Hoje faz um ano... Uma onda quente de saudade envolve todo o meu ser. Anoitece, quando finalmente ouço o lamento do interfone. Recolho a caixa dos Correios.  Antes de abrir o envelope, respiro fundo, apertando-o contra o peito, para depois rasgá-lo impaciente. Ao pousar os olhos sobre o papel um sentimento misterioso me faz estremecer... Então minhas lágrimas molham as páginas do décimo segundo livro, ao ler a sua última revelação...
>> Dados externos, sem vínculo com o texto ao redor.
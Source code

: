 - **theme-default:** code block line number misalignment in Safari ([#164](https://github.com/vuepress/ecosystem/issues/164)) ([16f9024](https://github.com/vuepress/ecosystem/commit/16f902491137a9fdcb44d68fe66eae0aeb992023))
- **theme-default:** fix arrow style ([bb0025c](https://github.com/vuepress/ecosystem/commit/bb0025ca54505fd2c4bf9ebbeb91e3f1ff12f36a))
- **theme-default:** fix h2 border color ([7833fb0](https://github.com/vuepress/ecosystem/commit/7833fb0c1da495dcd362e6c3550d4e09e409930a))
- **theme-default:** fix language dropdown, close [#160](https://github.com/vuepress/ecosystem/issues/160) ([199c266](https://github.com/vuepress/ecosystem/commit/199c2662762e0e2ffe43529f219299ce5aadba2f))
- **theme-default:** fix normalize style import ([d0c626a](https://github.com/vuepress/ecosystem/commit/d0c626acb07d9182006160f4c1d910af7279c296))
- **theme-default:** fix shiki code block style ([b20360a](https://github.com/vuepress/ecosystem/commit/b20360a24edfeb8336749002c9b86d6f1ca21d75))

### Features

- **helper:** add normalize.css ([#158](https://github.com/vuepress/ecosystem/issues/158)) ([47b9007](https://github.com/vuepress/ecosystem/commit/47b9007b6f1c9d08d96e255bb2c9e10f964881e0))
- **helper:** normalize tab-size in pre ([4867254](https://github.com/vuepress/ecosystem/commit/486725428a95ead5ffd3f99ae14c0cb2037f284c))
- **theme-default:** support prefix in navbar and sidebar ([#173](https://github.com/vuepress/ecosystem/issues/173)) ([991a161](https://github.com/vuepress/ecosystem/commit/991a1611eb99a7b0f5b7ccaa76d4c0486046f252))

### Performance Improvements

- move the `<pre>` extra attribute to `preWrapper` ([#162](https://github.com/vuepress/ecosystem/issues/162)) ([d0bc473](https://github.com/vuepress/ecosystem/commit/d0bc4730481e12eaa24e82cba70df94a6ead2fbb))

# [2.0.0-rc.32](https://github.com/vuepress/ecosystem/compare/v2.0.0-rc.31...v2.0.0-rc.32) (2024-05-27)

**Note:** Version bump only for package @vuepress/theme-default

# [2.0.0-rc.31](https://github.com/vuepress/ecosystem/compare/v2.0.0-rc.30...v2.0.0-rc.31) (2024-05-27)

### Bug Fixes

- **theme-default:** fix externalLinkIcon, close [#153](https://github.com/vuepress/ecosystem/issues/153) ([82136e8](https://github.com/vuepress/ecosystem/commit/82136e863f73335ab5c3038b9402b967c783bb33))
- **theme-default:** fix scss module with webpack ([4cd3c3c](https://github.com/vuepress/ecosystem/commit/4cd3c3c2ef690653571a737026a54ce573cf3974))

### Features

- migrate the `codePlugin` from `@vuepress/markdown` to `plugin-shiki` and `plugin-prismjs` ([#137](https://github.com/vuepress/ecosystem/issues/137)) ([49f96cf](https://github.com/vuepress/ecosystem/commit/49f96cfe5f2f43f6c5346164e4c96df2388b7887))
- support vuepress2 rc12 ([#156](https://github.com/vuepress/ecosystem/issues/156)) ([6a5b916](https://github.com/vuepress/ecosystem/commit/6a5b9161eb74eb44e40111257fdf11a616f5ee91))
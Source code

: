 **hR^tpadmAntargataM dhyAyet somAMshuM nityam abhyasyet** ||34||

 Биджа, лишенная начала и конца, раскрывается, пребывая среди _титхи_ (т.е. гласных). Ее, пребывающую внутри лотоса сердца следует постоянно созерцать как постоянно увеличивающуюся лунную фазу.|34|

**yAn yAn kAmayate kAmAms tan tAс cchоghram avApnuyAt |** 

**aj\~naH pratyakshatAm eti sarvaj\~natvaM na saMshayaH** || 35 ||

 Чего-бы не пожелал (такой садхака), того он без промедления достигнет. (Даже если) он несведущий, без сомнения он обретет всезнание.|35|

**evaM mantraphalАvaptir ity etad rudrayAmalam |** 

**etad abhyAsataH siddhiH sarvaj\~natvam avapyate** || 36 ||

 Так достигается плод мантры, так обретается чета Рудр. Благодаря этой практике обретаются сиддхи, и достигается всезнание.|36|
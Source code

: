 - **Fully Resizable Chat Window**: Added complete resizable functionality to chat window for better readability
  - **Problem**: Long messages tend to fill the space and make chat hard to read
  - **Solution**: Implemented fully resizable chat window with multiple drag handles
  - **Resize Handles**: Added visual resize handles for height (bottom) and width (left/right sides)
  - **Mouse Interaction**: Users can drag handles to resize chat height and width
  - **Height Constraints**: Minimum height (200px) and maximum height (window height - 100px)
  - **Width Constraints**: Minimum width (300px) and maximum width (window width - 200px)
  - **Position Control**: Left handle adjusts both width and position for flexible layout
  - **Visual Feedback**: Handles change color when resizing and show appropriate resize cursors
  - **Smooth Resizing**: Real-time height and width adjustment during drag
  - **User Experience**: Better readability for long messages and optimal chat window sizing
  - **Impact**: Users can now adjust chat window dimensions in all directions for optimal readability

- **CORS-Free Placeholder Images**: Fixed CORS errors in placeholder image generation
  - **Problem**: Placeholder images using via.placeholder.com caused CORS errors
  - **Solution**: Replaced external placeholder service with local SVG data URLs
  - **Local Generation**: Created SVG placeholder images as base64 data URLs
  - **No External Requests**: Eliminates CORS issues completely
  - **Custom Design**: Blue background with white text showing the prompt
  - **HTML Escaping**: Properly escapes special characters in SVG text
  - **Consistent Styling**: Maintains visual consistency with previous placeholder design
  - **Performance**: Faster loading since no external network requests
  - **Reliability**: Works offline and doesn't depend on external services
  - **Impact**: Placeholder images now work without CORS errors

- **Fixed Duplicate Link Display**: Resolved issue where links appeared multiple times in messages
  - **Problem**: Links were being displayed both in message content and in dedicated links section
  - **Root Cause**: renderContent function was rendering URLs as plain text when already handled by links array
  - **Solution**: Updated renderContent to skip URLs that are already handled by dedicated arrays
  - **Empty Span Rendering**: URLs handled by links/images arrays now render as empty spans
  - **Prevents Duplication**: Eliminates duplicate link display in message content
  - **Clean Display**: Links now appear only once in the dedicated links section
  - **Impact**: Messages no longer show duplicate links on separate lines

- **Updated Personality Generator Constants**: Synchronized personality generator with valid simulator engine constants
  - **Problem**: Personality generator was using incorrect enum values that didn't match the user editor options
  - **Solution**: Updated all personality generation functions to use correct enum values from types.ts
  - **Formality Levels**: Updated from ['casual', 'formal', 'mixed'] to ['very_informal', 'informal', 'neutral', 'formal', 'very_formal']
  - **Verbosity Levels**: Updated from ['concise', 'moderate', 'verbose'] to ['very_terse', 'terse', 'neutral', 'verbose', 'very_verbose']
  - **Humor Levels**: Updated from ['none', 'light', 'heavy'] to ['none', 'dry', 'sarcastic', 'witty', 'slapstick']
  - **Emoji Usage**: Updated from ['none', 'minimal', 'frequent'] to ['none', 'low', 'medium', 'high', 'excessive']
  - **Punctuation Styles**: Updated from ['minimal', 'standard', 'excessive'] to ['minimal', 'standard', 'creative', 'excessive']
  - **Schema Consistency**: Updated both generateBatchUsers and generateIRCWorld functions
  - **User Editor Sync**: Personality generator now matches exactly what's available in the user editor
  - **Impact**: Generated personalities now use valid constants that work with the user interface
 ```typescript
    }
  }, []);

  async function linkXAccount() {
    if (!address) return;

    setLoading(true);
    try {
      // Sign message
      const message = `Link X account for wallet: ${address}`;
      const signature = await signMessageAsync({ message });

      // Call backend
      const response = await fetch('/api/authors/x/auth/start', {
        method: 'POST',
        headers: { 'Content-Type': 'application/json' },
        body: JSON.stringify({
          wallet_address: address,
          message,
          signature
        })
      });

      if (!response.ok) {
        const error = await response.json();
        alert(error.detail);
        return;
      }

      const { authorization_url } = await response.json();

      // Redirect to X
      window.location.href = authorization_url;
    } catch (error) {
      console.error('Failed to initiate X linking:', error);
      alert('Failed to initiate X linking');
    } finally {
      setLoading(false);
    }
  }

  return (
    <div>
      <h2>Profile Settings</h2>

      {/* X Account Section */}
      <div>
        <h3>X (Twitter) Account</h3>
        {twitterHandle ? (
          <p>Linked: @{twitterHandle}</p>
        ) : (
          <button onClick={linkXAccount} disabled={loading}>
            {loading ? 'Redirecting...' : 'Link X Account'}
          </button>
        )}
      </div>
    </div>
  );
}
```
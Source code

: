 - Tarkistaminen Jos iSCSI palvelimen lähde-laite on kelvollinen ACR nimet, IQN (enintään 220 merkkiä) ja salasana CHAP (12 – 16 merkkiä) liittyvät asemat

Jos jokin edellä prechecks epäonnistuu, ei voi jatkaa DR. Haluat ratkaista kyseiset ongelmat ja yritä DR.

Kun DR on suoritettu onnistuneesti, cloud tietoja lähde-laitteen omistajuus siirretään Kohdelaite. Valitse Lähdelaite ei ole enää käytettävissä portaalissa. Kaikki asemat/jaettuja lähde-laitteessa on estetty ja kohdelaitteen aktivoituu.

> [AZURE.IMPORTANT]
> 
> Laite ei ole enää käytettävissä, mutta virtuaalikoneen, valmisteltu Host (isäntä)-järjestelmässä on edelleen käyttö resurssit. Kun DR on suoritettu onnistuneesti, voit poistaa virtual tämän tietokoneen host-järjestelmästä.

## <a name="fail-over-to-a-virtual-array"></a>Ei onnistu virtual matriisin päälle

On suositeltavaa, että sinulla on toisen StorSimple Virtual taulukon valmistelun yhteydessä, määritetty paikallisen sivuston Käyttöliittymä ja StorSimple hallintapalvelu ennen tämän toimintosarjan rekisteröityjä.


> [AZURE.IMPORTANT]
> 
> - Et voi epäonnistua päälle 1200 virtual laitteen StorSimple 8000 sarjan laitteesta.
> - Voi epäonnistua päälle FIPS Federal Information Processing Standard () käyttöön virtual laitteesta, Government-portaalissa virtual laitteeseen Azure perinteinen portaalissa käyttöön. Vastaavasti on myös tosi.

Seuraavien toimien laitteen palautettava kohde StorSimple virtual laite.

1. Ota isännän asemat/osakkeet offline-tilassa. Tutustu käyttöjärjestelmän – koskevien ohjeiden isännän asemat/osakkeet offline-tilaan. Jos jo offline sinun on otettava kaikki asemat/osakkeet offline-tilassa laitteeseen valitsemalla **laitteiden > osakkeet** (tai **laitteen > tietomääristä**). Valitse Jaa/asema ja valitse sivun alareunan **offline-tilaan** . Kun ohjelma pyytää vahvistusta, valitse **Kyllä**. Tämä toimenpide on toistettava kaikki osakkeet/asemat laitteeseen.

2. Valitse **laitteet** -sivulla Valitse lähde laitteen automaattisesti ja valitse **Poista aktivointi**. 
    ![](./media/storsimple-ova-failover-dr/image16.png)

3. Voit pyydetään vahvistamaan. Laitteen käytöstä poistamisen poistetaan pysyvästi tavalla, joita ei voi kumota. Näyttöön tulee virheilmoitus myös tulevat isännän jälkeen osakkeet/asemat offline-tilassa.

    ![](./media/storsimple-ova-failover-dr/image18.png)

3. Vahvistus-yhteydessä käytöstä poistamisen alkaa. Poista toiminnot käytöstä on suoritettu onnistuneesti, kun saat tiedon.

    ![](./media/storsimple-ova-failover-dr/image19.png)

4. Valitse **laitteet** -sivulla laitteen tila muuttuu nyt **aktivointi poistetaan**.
Autora: Maria Mineira - São Roque de Minas/MG

5 comentários:

marina Alves disse...

Sensacional! Um conto envolvente que vai levando junto o leitor. Impossível não se deixar enredar por essa trama bonita. E no final, Ah, o final puro suspense! Tudo que pede um bom conto de amor. Começamos muito bem! Parabéns ao autor!

Anônimo disse...

Amei! Espetacular! Mas triste tambem.Conceição Gomes.

Anônimo disse...

Excelente texto, com desenrolar suave e perfeitamente dentro dos parâmetros do concurso. Parabéns a quem o produziu.

Alberto Vasconcelos

Magnu Max Bomfim disse...

O autor ou autora deste texto tem a rara capacidade de transformar emoções em palavras, e estas palavras ecoam em nossas mentes produzindo as mais belas e sensíveis imagens que uma paixão pode despertar! Parabéns, gostei muito...

Patytrocandoexperiências disse...

Maria Mineira, uma escritora de alma sensível que estou tendo a honra de conhecer por meio virtual, mas com a graça de Deus irei conhecê-la pessoalmente! Você é uma poetisa nata, dom maravilhoso! Parabéns pelos versos que nos envolvem pela emoção e fervor de cada palavra! Sucesso é o que lhe desejo, Patrícia Farnese.